- **Exercise objective**
Every line containing "클래스의" should be identified and copied from the data below.

Material supplied Start Marker

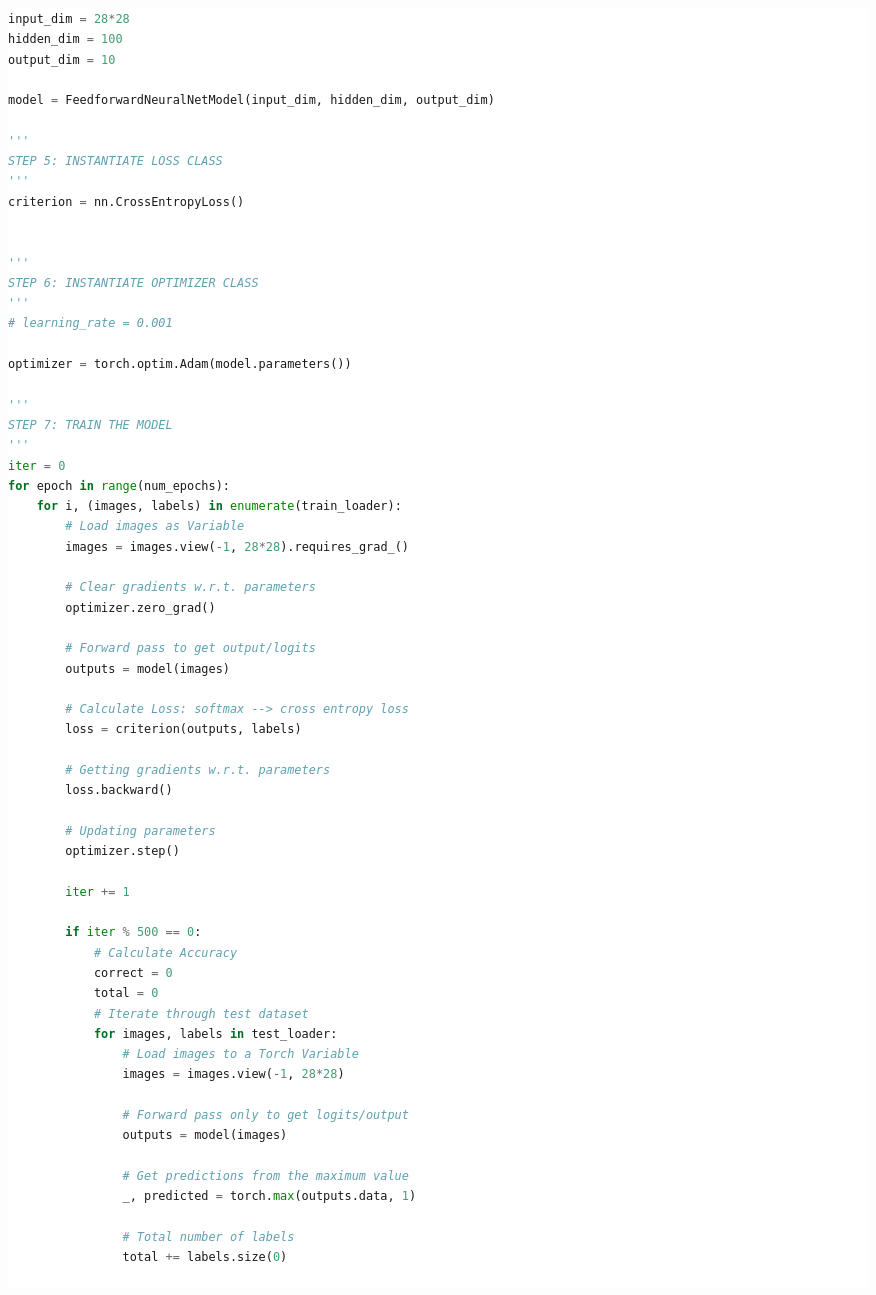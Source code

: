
 ```python
input_dim = 28*28
hidden_dim = 100
output_dim = 10

model = FeedforwardNeuralNetModel(input_dim, hidden_dim, output_dim)

'''
STEP 5: INSTANTIATE LOSS CLASS
'''
criterion = nn.CrossEntropyLoss()


'''
STEP 6: INSTANTIATE OPTIMIZER CLASS
'''
# learning_rate = 0.001

optimizer = torch.optim.Adam(model.parameters())

'''
STEP 7: TRAIN THE MODEL
'''
iter = 0
for epoch in range(num_epochs):
    for i, (images, labels) in enumerate(train_loader):
        # Load images as Variable
        images = images.view(-1, 28*28).requires_grad_()
        
        # Clear gradients w.r.t. parameters
        optimizer.zero_grad()
        
        # Forward pass to get output/logits
        outputs = model(images)
        
        # Calculate Loss: softmax --> cross entropy loss
        loss = criterion(outputs, labels)
        
        # Getting gradients w.r.t. parameters
        loss.backward()
        
        # Updating parameters
        optimizer.step()
        
        iter += 1
        
        if iter % 500 == 0:
            # Calculate Accuracy         
            correct = 0
            total = 0
            # Iterate through test dataset
            for images, labels in test_loader:
                # Load images to a Torch Variable
                images = images.view(-1, 28*28)
                
                # Forward pass only to get logits/output
                outputs = model(images)
                
                # Get predictions from the maximum value
                _, predicted = torch.max(outputs.data, 1)
                
                # Total number of labels
                total += labels.size(0)
                
```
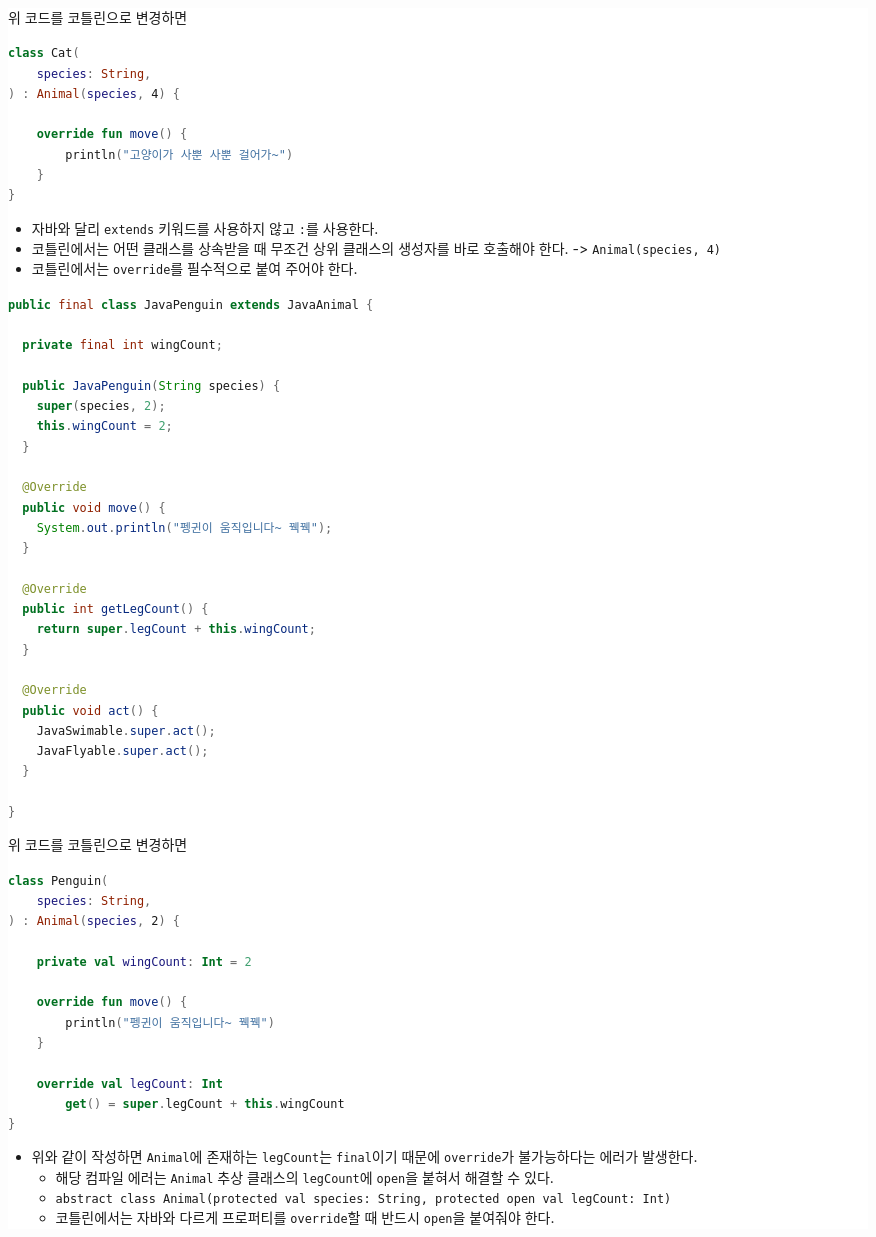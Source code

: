 위 코드를 코틀린으로 변경하면

```kotlin
class Cat(
    species: String,
) : Animal(species, 4) {
    
    override fun move() {
        println("고양이가 사뿐 사뿐 걸어가~")
    }
}
```
- 자바와 달리 `extends` 키워드를 사용하지 않고 `:`를 사용한다.
- 코틀린에서는 어떤 클래스를 상속받을 때 무조건 상위 클래스의 생성자를 바로 호출해야 한다. -> `Animal(species, 4)`
- 코틀린에서는 `override`를 필수적으로 붙여 주어야 한다.

```java
public final class JavaPenguin extends JavaAnimal {

  private final int wingCount;

  public JavaPenguin(String species) {
    super(species, 2);
    this.wingCount = 2;
  }

  @Override
  public void move() {
    System.out.println("펭귄이 움직입니다~ 꿱꿱");
  }

  @Override
  public int getLegCount() {
    return super.legCount + this.wingCount;
  }

  @Override
  public void act() {
    JavaSwimable.super.act();
    JavaFlyable.super.act();
  }

}
```

위 코드를 코틀린으로 변경하면

```kotlin
class Penguin(
    species: String,
) : Animal(species, 2) {

    private val wingCount: Int = 2

    override fun move() {
        println("펭귄이 움직입니다~ 꿱꿱")
    }

    override val legCount: Int
        get() = super.legCount + this.wingCount
}
```
- 위와 같이 작성하면 `Animal`에 존재하는 `legCount`는 `final`이기 때문에 `override`가 불가능하다는 에러가 발생한다.
  - 해당 컴파일 에러는 `Animal` 추상 클래스의 `legCount`에 `open`을 붙혀서 해결할 수 있다.
  - `abstract class Animal(protected val species: String, protected open val legCount: Int)`
  - 코틀린에서는 자바와 다르게 프로퍼티를 `override`할 때 반드시 `open`을 붙여줘야 한다.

Material supplied End Marker

- **Written response**
- 코틀린에서는 어떤 클래스를 상속받을 때 무조건 상위 클래스의 생성자를 바로 호출해야 한다. -> `Animal(species, 4)`
  - 해당 컴파일 에러는 `Animal` 추상 클래스의 `legCount`에 `open`을 붙혀서 해결할 수 있다.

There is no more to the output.